> What you are asked to do: Below are entries. Copy exactly the lines running from the line that holds "Ensure you have" to the line that holds "define your agents", with both ends included.

Segment Open

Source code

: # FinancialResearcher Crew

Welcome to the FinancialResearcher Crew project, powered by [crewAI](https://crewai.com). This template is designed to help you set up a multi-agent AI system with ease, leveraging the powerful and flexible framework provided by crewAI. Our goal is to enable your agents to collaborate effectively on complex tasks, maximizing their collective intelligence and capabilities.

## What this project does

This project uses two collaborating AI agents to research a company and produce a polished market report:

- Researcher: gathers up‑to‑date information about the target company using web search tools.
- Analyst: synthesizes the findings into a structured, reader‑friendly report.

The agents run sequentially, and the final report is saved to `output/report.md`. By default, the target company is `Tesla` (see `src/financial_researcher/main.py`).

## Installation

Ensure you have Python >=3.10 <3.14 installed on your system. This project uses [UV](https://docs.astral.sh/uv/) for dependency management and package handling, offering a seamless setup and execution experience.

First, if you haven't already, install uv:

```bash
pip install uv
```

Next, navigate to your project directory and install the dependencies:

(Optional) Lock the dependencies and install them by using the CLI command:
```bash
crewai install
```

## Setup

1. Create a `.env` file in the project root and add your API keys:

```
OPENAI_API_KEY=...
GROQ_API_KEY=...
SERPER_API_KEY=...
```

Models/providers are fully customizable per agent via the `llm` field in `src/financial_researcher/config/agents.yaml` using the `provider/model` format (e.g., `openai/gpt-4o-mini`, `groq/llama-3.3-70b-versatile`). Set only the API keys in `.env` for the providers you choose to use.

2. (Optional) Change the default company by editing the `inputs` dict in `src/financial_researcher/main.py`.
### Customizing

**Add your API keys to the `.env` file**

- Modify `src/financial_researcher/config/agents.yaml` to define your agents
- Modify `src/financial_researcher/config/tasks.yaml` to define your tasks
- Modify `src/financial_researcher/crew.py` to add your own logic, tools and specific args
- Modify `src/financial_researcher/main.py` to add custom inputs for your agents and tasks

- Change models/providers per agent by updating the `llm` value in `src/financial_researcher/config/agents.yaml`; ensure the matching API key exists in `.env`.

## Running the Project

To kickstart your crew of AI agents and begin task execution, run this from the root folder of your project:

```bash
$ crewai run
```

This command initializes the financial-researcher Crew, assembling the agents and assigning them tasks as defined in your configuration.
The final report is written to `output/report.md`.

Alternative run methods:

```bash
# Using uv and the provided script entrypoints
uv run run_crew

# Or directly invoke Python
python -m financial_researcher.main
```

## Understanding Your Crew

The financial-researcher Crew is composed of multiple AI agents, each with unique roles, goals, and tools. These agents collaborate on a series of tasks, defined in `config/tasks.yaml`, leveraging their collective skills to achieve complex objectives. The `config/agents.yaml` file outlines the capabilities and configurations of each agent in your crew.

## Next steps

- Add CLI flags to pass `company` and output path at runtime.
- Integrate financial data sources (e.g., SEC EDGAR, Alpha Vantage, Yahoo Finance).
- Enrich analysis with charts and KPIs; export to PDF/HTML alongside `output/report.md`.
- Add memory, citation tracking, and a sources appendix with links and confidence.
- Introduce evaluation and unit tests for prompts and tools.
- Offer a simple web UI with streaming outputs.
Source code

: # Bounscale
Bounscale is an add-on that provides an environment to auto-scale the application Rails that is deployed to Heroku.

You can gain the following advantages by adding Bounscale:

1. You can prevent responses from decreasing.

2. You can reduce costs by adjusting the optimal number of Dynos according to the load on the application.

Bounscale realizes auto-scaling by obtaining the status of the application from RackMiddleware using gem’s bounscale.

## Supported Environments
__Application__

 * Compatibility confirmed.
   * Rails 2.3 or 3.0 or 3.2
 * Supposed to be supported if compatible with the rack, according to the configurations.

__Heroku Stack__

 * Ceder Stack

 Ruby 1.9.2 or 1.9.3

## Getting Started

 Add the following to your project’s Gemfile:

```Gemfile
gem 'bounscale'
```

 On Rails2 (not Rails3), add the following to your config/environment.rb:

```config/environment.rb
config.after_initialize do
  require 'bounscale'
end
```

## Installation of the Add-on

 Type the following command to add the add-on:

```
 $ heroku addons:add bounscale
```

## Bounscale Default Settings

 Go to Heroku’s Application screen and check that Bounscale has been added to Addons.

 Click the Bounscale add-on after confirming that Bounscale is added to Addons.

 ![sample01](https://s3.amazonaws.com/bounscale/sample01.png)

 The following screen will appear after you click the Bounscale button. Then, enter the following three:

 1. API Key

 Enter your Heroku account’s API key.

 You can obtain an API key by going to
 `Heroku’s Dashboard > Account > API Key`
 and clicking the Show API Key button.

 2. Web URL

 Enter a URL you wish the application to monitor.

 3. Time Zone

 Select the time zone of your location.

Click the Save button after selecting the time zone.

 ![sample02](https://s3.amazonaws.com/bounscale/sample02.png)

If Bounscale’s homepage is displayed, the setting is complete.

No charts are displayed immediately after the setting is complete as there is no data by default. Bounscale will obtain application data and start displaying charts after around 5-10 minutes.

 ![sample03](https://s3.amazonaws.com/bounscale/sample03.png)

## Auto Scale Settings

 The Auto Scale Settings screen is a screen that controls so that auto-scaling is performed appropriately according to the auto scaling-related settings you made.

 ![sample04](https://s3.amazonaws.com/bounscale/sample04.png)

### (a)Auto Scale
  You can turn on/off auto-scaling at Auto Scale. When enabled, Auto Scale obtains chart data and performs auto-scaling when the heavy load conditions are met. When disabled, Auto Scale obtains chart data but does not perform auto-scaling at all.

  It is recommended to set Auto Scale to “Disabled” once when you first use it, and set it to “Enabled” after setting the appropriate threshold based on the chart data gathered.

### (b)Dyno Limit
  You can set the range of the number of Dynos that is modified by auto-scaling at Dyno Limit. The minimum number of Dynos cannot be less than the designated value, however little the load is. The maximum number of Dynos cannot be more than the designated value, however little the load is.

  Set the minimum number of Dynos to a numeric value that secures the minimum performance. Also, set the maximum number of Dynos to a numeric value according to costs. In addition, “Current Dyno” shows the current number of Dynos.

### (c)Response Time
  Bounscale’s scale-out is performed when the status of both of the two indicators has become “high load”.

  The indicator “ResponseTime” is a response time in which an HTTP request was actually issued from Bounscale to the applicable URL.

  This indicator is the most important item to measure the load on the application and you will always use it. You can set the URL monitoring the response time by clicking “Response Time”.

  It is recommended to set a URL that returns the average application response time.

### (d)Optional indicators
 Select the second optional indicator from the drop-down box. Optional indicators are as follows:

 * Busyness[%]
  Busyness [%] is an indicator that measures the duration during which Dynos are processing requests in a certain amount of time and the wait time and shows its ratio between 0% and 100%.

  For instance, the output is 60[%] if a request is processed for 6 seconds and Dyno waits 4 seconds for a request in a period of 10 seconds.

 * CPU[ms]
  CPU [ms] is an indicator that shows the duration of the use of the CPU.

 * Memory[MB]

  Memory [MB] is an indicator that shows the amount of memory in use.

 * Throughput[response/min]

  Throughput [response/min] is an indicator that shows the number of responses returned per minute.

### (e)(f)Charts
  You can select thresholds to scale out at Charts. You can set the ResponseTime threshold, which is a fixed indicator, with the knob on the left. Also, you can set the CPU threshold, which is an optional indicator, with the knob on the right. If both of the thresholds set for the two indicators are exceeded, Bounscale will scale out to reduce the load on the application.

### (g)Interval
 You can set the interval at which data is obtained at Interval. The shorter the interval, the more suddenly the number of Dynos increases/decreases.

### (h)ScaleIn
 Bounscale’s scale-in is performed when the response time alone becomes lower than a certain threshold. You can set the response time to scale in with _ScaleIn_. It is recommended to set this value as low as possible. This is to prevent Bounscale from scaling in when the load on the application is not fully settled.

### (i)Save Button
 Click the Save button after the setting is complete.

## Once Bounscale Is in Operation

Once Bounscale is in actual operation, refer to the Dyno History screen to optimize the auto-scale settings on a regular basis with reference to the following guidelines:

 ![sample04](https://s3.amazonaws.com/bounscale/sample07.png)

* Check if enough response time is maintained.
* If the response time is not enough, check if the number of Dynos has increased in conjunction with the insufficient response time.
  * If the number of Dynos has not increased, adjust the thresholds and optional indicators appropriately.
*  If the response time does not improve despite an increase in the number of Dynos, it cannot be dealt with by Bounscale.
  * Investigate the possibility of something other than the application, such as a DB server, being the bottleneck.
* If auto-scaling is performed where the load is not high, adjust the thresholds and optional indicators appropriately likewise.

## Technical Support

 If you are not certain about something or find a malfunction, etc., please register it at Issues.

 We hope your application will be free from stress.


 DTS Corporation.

Segment Closed

> Answer to the exercise:
Ensure you have Python >=3.10 <3.14 installed on your system. This project uses [UV](https://docs.astral.sh/uv/) for dependency management and package handling, offering a seamless setup and execution experience.

First, if you haven't already, install uv:

```bash
pip install uv
```

Next, navigate to your project directory and install the dependencies:

(Optional) Lock the dependencies and install them by using the CLI command:
```bash
crewai install
```

## Setup

1. Create a `.env` file in the project root and add your API keys:

```
OPENAI_API_KEY=...
GROQ_API_KEY=...
SERPER_API_KEY=...
```

Models/providers are fully customizable per agent via the `llm` field in `src/financial_researcher/config/agents.yaml` using the `provider/model` format (e.g., `openai/gpt-4o-mini`, `groq/llama-3.3-70b-versatile`). Set only the API keys in `.env` for the providers you choose to use.

2. (Optional) Change the default company by editing the `inputs` dict in `src/financial_researcher/main.py`.
### Customizing

**Add your API keys to the `.env` file**

- Modify `src/financial_researcher/config/agents.yaml` to define your agents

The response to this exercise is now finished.